The eighth-of-a-loaf denouement now pursued by merger backers of simply shifting UNO into the University of Louisiana system and forging agreements between UNO and SUNO for resource-sharing has drawn sharply diverging views on the potential outcome. Some see this as a destructive umbilical cord that will sap UNO to keep SUNO performing at its abysmally low level. Others think, in a neo-functionalist way, that this will create tighter binds between the two that will dissolve SUNO resistance and facilitate a merger in just a few years, especially when SUNO faces reality.


And that reality is, pending the introduction of higher admission standards through 2012-14, that almost all freshmen who now qualified for admittance to and attend SUNO would be unable to do so.
Being that the average American College Test score of its students is 15.5 – not much above what one would score simply guessing at its multiple-choice questions – so far below the national average that 85 percent of national test-takers score above SUNO’s typical student, that only about one-fifth would qualify in the initial phase. This rate will drop more when minimum English and mathematics ACT scores become required by 2014 and adult students 25 or older cannot need any remedial coursework.


This means SUNO will shrink dramatically in size and hardly any “traditional” baccalaureate students will attend it – those who enter it right out of high school and leave four years later with a degree. Few younger than 25 will start their academic careers there, most will have transferred there from a community college, and almost all will be at least 25 years old.

But the worst news of all is that many let in will not successfully complete degrees, if national statistics bear out. ACT numbers indicate statewide that a shockingly-high proportion of high school graduates who took the ACT (and this typically is only around half of all high school seniors) in Louisiana, over 70 percent, did not meet three of four benchmarks on ACT subject area tests asserted to indicate high probability of success. By the numbers, almost no SUNO entering freshmen make those marks.

Another presumed indicator, qualification for Taylor Opportunity Program for Scholars awards, which requires lower ACT scores than the ACT benchmarks, also reflects poorly on SUNO’s current status. Of the last six-year cohort entering college for which statistics exist, fall of 2003, of the 387 full-time freshmen entering SUNO, exactly one qualified for TOPS – and that student no longer was enrolled at SUNO after the sophomore year. In fact, statewide less than 50 percent of TOPS recipients remained at the school in which they started.

Generally, these data have three implications. First, elementary and secondary education institutions in Louisiana do an inferior job in preparing sufficient proportions of students to pursue a baccalaureate degree right out of high school. Second, especially until this changes, more students desiring higher education must be routed into community colleges with and increased emphasis there placed upon remedial education and preparing students to tackle the greater demands, for those who wish to transfer in pursuit of them, of baccalaureate degrees. Third, this mandates a shift in resources away from institutions granting baccalaureate-and-above degrees to community colleges, if not the outright merging and closing of such institutions.

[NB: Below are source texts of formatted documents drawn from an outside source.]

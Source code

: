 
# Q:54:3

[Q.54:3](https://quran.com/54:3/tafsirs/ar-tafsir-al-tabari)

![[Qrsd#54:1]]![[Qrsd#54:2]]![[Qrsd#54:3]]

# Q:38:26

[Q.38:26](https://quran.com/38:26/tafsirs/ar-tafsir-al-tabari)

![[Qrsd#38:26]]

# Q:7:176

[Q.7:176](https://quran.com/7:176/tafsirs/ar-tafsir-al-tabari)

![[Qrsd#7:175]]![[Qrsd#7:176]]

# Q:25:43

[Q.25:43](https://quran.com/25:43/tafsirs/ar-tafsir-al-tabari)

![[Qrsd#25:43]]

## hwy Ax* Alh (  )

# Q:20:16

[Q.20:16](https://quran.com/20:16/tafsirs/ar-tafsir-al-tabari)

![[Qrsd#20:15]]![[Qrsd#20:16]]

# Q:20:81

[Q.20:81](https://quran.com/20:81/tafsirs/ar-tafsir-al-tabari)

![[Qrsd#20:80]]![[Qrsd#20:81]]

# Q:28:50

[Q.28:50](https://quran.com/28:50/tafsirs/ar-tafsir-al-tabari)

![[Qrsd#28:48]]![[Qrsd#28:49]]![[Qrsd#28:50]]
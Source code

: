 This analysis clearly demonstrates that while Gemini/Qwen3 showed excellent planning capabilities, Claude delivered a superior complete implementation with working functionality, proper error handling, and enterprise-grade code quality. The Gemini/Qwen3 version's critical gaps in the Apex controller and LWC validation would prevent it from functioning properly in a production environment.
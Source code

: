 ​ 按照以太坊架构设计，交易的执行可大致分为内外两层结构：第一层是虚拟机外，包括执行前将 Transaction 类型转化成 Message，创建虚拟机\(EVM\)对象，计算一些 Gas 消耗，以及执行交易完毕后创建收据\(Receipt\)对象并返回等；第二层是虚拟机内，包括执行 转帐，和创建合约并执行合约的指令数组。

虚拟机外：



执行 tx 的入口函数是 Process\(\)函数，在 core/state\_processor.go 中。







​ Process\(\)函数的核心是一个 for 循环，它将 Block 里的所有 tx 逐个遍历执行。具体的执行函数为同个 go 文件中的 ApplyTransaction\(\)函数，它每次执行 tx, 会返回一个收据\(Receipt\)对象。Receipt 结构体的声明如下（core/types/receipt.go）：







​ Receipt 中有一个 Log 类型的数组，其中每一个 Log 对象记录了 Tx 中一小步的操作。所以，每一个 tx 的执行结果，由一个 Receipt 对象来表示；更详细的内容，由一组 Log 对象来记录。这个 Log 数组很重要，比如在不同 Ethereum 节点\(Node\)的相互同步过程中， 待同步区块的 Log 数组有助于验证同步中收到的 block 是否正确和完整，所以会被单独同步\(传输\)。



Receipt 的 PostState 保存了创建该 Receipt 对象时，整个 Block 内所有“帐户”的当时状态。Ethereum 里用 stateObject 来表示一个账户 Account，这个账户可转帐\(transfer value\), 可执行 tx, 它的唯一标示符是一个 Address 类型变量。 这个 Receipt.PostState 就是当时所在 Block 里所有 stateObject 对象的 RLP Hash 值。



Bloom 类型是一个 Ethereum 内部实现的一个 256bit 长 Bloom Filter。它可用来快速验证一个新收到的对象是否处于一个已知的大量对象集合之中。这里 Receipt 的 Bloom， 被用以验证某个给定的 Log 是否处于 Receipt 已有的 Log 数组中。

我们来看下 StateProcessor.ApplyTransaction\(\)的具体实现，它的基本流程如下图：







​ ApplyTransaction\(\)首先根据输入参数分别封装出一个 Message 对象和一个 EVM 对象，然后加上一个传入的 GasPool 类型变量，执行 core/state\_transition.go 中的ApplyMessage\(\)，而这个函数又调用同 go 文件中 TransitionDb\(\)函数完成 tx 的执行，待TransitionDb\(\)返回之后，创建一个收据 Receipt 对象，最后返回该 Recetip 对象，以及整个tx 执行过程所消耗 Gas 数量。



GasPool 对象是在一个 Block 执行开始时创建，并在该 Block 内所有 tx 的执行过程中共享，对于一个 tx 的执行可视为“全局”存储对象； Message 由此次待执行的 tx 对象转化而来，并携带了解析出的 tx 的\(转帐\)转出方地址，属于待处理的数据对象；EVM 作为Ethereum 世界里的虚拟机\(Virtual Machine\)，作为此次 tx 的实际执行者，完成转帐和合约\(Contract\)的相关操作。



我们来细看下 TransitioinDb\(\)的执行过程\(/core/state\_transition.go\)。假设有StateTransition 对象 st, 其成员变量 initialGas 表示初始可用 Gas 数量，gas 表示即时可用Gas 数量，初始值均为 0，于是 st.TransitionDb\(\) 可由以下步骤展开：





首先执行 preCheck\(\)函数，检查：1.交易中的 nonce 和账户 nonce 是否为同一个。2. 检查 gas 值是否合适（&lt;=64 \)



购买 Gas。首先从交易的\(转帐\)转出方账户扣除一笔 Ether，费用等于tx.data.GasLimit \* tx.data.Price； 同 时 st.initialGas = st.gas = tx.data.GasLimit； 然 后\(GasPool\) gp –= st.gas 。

Which is why opposition to the merger of SUNO with UNO, and integration with Delgado Community College, can only be understood by policymakers irresponsibly putting alternative constituencies ahead of the need to educate adequate and efficiently college students. And explains that, of the two scenarios advanced above, the legislation now moving on the matter better hope to pave the way for a subsuming of SUNO into some other form rather than making an inefficient use of higher education resources, paid for by both federal and state taxpayers and students, even worse than at present.